You need to incorporate accessibility into your assessment and planning in order to understand a client’s capacity to acquire and store healthy foods. Accessibility in terms of the food guide refers to the financial and geographical capacity to purchase safe and healthy foods and beverages. There have been several sociological terms to define a community’s access to food, such as: a food desert which has limited access to nutritious and affordable food; a food swamp which has increased access to fast foods; and a food oasis which has access to nutritious options and even less access to unhealthy options (Bridle-Fitzpatrick, 2015). A sample of questions you may ask clients include: “Tell me about the ways that you access or purchase food”; “Do you have any issues accessing or purchasing food?”; “Do you have sufficient income to purchase the food you need?”; “Tell me about your capacity to ensure safe storage of foods?” You may want to probe about nutritious foods specifically, such as fruits and vegetables, protein, and grains.
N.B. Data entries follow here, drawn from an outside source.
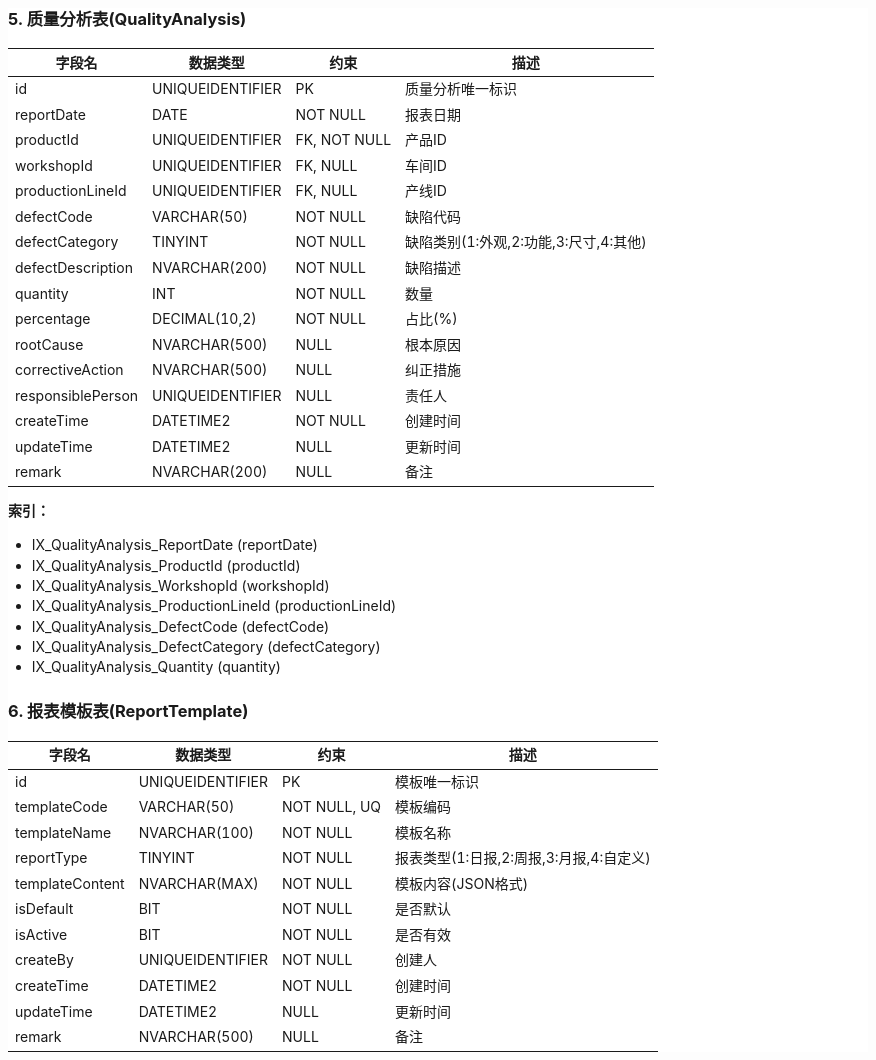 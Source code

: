 ### **5. 质量分析表(QualityAnalysis)**

| 字段名 | 数据类型 | 约束 | 描述 |
|-------|---------|------|------|
| id | UNIQUEIDENTIFIER | PK | 质量分析唯一标识 |
| reportDate | DATE | NOT NULL | 报表日期 |
| productId | UNIQUEIDENTIFIER | FK, NOT NULL | 产品ID |
| workshopId | UNIQUEIDENTIFIER | FK, NULL | 车间ID |
| productionLineId | UNIQUEIDENTIFIER | FK, NULL | 产线ID |
| defectCode | VARCHAR(50) | NOT NULL | 缺陷代码 |
| defectCategory | TINYINT | NOT NULL | 缺陷类别(1:外观,2:功能,3:尺寸,4:其他) |
| defectDescription | NVARCHAR(200) | NOT NULL | 缺陷描述 |
| quantity | INT | NOT NULL | 数量 |
| percentage | DECIMAL(10,2) | NOT NULL | 占比(%) |
| rootCause | NVARCHAR(500) | NULL | 根本原因 |
| correctiveAction | NVARCHAR(500) | NULL | 纠正措施 |
| responsiblePerson | UNIQUEIDENTIFIER | NULL | 责任人 |
| createTime | DATETIME2 | NOT NULL | 创建时间 |
| updateTime | DATETIME2 | NULL | 更新时间 |
| remark | NVARCHAR(200) | NULL | 备注 |

**索引：**
- IX_QualityAnalysis_ReportDate (reportDate)
- IX_QualityAnalysis_ProductId (productId)
- IX_QualityAnalysis_WorkshopId (workshopId)
- IX_QualityAnalysis_ProductionLineId (productionLineId)
- IX_QualityAnalysis_DefectCode (defectCode)
- IX_QualityAnalysis_DefectCategory (defectCategory)
- IX_QualityAnalysis_Quantity (quantity)

### **6. 报表模板表(ReportTemplate)**

| 字段名 | 数据类型 | 约束 | 描述 |
|-------|---------|------|------|
| id | UNIQUEIDENTIFIER | PK | 模板唯一标识 |
| templateCode | VARCHAR(50) | NOT NULL, UQ | 模板编码 |
| templateName | NVARCHAR(100) | NOT NULL | 模板名称 |
| reportType | TINYINT | NOT NULL | 报表类型(1:日报,2:周报,3:月报,4:自定义) |
| templateContent | NVARCHAR(MAX) | NOT NULL | 模板内容(JSON格式) |
| isDefault | BIT | NOT NULL | 是否默认 |
| isActive | BIT | NOT NULL | 是否有效 |
| createBy | UNIQUEIDENTIFIER | NOT NULL | 创建人 |
| createTime | DATETIME2 | NOT NULL | 创建时间 |
| updateTime | DATETIME2 | NULL | 更新时间 |
| remark | NVARCHAR(500) | NULL | 备注 |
Incorporation of the above questions into your assessment is important as the answers provide insight into the client’s needs related to accessible and safe foods. Some of the barriers that Canadians encounter are related to limited financial capacity and living in areas where they have limited to no access to reasonably priced foods, fresh fruits and vegetables, clean drinking water, and infrastructure that allows for the safe storage of food and beverages. For some, it might be an economical solution to purchase frozen (versus fresh) fruits and vegetables or dried or bulk legumes. However, this solution does not recognize the complexity of the issues concerning food safety and accessibility, particularly considering that costs are still high and safe storage can still be an issue.
Many times, eating unhealthy foods is not a choice. Rather, it is influenced or directly impacted by the social determinants of health. Many people have consistently less access to affordable, safe, and nutritious foods. These people may live in rural, remote (including Northern Canadian regions and Indigenous communities) and disadvantaged communities, and they may have limited income, and/or they may be homeless. Even in urban areas, some neighbourhoods do not have easy access to grocery stores or transportation. Access to clean drinking water in Indigenous and remote communities is another example of how the social determinants of health can impact food safety and accessibility. Whelan and colleagues (2018) have indicated that healthy food is more expensive than unhealthy food in rural areas. They have also found that there is variability in quality of food, particularly fruits and vegetables, with limited stock in stores and less diversity in food choices. It has been found that the cost of store-bought food can be drastically higher in rural and remote regions, particularly when these regions are only accessible by air (Randazzo & Robidoux, 2018). For example, it is often estimated that prices can be two to three times higher in Northern communities, as compared to prices in urban centres in Canada.
See Film Clip 3.1 in which Dr. Shelagh McCartney speaks about the complexities of food safety and accessibility in Northern and Indigenous communities.
Film Clip 3.1: Dr. Shelagh McCartney speaking about complexities of food safety and accessibility
In addition to engaging in conversations with clients about their needs, health professionals also have a responsibility to be a social justice advocate by assessing and addressing social determinants of health. Alongside Canadian policymakers, it is vital that health and social professionals respond to the inequities pertaining to financial and geographic access to nutritious and safe foods. Olstad, Campbell, and Raine (2019) indicate that future policies need to move beyond helping Canadians make informed food choices to also include social policies that focus on inequities by addressing the social determinants of health. It is not sufficient to develop a food guide without attention to the social policies and structures that impact a person’s capacity to purchase, store, and benefit from nutritious foods.